On Mar 8, 2007, at 5:23 PM, robert burrell donkin wrote:
On 3/8/07, Alex Blewitt <[EMAIL PROTECTED]> wrote:
On 08/03/07, Geir Magnusson Jr. <[EMAIL PROTECTED]> wrote:
>
> On Mar 8, 2007, at 2:27 PM, Alex Blewitt wrote:
>
> > We ought to have a version monkier as well as M1, to ensure we
don't
> > get confused in the future. Apache Harmony 1.0M1 would make
sense, or
> > if we want to sync with the proposed Java versioning numbers then
> > Apache Harmony 5.0M1 might make sense.
>
> Please not 1.0M1. Please please please.
Why?
another reason: once you start publishing 1.0XXX releases, the world
outside tends (wrongly) to think that harmony is at 1.0
That describes it fairly well for me. I've experienced this in other
places, and tagging anything w/ a 1.0 sets an expectation.

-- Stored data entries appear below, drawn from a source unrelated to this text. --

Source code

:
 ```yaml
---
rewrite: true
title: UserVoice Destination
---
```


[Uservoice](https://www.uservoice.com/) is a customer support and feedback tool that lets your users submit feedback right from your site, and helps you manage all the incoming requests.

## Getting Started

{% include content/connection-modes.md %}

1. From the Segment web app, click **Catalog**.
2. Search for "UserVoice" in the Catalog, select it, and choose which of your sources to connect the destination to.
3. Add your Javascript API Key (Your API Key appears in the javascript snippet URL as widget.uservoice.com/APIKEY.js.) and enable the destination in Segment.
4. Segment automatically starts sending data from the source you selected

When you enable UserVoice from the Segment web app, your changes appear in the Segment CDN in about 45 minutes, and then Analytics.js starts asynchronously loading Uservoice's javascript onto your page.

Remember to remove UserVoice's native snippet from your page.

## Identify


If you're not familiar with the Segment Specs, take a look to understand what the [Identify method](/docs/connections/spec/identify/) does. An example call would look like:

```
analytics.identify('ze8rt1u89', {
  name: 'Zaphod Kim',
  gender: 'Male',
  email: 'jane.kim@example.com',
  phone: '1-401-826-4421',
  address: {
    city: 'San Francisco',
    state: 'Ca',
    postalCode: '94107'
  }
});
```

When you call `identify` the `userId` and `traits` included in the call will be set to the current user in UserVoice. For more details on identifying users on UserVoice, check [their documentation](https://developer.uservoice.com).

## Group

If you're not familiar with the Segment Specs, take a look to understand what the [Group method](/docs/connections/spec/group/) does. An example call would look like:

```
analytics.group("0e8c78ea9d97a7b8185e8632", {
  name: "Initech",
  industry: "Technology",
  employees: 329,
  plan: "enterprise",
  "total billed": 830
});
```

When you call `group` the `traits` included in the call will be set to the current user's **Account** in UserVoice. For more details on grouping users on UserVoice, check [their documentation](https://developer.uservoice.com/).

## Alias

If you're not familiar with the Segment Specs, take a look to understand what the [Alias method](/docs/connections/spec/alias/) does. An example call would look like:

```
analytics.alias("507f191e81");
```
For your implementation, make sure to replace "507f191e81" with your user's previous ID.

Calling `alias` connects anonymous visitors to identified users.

I'm far happier to manage expectations than have them managed for me,
so to speak.
For me, I'd put the 1.0 on it when we have an "alpha", or "beta" or
"rc1" - when we're doing TCK, have a handle on what needs to be done,
and getting close to seeing 'all green' in the TCK tools.
For now, I can live w/ fractions (0.5), but there is a problem there
- I've seen projects that did that and got onto what I jokingly refer
to an asymptotic approach to 1.0, such as
0.91
0.915
0.92
0.92333444222
:)
I think castor had that problem. Always "almost there".
Unlike something like, say, Apache Velocity, where we could decide
"Aw hell, lets call it 1.0", we have a hard boundary at the moment
before we go 1.0, namely Java SE 5 compatibility. So I want to avoid
being forced into naming contortions. That's why I proposed names.